== What is needed ==
In the records below, how many lines hold the string "tcpm"? Give only the number.

== Task input ==
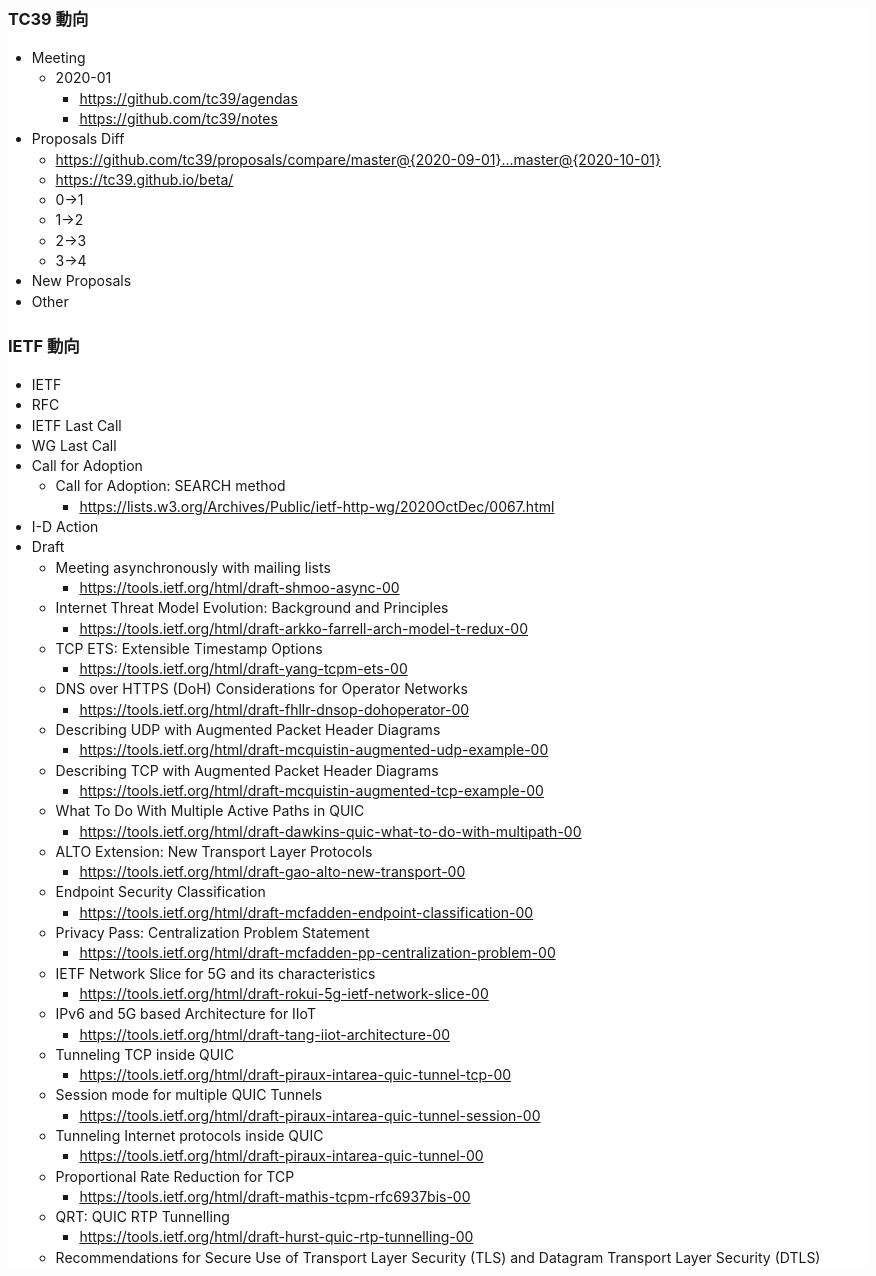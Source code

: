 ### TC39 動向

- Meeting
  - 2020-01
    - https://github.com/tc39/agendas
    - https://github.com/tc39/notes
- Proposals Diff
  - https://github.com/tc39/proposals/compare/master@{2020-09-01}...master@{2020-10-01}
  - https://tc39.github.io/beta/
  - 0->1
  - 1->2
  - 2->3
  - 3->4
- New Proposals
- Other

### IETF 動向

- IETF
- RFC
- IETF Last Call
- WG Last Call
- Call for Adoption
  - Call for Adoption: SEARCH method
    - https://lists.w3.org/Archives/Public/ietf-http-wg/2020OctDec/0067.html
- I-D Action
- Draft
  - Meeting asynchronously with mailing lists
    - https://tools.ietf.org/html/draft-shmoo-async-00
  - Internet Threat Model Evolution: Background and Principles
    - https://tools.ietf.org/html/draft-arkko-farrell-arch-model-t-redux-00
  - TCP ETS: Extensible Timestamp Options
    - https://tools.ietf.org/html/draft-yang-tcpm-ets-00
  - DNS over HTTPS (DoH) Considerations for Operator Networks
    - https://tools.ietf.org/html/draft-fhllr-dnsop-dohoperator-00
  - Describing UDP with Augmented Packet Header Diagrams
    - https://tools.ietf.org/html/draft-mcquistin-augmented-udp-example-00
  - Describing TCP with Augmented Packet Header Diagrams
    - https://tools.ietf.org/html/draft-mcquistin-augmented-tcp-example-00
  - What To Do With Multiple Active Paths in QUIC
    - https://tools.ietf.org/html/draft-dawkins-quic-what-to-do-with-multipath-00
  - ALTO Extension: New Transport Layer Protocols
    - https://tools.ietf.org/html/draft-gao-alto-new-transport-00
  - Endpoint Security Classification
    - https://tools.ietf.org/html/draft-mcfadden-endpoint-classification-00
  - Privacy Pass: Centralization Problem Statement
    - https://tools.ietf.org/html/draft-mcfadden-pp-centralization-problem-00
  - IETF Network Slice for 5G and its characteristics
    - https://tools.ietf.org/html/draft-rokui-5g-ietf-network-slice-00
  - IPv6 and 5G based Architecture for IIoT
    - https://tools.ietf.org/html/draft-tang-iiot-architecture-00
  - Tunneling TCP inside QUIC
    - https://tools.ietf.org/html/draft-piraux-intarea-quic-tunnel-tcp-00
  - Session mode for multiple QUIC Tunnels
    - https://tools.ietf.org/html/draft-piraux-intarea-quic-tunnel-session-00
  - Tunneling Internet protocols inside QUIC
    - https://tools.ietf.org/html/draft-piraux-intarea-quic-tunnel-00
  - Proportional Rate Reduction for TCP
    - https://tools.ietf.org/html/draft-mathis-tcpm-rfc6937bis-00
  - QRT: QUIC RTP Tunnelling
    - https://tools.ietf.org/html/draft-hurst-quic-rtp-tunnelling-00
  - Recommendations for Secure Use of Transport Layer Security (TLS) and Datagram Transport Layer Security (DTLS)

== Result of this exercise ==
2